Home>

I have a question about machine learning.
We are building a machine learning model with a very small dataset (less than 100). Binary classification is performed, and the number of data for each is almost the same. However, I noticed that the score changes greatly depending on how the training data and test data are divided.
If the score changes significantly with the random_state value of train_test_split, do you recognize that i am overfitting?

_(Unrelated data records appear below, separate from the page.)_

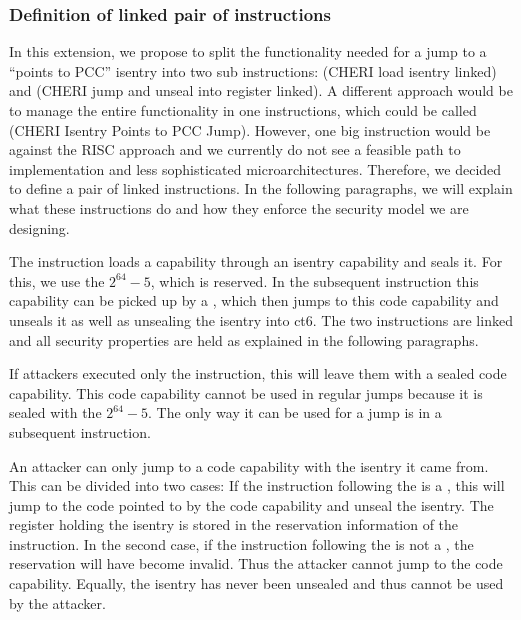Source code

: \subsubsection{Definition of linked pair of instructions}

In this extension, we propose to split the functionality needed for a jump to a ``points to PCC'' isentry into two sub instructions:  (CHERI load isentry linked) and  (CHERI jump and unseal into register linked).
A different approach would be to manage the entire functionality in one instructions, which could be called  (CHERI Isentry Points to PCC Jump).
However, one big instruction would be against the RISC approach and we currently do not see a feasible path to implementation and less sophisticated microarchitectures.
Therefore, we decided to define a pair of linked instructions.
In the following paragraphs, we will explain what these instructions do and how they enforce the security model we are designing.

The  instruction loads a capability through an isentry capability and seals it.
For this, we use the \cotype{} $2^{64} - 5$, which is reserved.
In the subsequent instruction this capability can be picked up by a , which then jumps to this code capability and unseals it as well as unsealing the isentry into ct6.
The two instructions are linked and all security properties are held as explained in the following paragraphs.

If attackers executed only the  instruction, this will leave them with a sealed code capability.
This code capability cannot be used in regular jumps because it is sealed with the \cotype{} $2^{64} - 5$.
The only way it can be used for a jump is in a subsequent  instruction.

An attacker can only jump to a code capability with the isentry it came from.
This can be divided into two cases: If the instruction following the  is a , this will jump to the code pointed to by the code capability and unseal the isentry.
The register holding the isentry is stored in the reservation information of the  instruction.
In the second case, if the instruction following the  is not a , the reservation will have become invalid.
Thus the attacker cannot jump to the code capability.
Equally, the isentry has never been unsealed and thus cannot be used by the attacker.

In addition, although there is little bias in the results that we want to classify, the number of data is very small in the first place, and we believe that there is a bias as data. (If i compare it with iris data, it seems that iris.target is well-balanced at hand, but sepal length etc. has only a fairly narrow range of data.)
I don't think there is any way to overfit to some extent as long as machine learning is performed on such data, but what about it? I was wondering where to compromise because the improvement of overfitting did not go well.
・ The number of data is small (it is difficult to increase immediately, and it will increase slowly in the future)
・ Features are relatively small

The latter question? I don't mind if it's just a soliloquy level comment, so I'd appreciate it if you could answer.

  • Answer # 1

    If you have a question"Insufficient data" instead of "overfitting"is.

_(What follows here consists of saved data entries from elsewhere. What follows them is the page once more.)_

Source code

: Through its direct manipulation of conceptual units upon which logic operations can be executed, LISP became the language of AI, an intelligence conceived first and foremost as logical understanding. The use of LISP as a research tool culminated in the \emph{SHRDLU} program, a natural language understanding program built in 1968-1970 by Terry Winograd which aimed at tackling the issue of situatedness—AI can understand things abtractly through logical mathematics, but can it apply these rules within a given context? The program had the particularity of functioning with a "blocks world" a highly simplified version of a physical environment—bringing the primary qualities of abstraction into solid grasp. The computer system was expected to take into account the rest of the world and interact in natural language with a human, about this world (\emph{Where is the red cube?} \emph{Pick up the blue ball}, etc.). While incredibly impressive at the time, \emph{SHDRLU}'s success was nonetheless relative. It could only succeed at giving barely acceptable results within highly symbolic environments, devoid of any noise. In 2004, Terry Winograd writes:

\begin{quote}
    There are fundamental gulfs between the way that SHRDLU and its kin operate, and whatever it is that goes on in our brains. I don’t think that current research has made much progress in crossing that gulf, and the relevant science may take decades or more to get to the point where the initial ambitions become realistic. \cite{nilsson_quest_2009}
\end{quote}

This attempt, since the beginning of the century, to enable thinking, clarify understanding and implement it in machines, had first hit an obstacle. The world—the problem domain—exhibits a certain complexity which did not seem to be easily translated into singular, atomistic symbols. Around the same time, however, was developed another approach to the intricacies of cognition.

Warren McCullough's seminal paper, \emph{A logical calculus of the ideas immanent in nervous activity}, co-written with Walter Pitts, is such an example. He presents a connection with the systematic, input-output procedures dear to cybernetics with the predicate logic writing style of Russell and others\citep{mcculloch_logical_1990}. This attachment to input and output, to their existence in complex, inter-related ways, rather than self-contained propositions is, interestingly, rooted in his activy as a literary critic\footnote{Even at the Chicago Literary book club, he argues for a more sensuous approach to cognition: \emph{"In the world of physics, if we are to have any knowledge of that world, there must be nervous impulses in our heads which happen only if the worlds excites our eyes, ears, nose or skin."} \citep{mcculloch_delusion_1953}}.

    Due to the lack of data, the results are highly dependent on the choice of training and test data. The results will change depending on whether the selected training data and test data have similar tendencies.

    It cannot be said unconditionally how much is "insufficient data" and what is "overfitting". However, I dared to tell you that there was "insufficient data" because of the situation of your question, such as regularization and dropouts.It seems that taking measures against overfitting has no effectBecause. On the other hand, if there is a "data shortage", increasing the data is the basic measure, but cross-validation and the methods described in the reference below are also effective measures.

    Reference: Inflating and transfer learning

    In machine learning, before writing code, the data itself is visualized with a graph etc.It is important to grasp the tendency of the whole datais. Let's work on it first. You will be able to intuitively understand that there seems to be a lot of variation in the data compared to the amount of data, and that there is not enough data yet.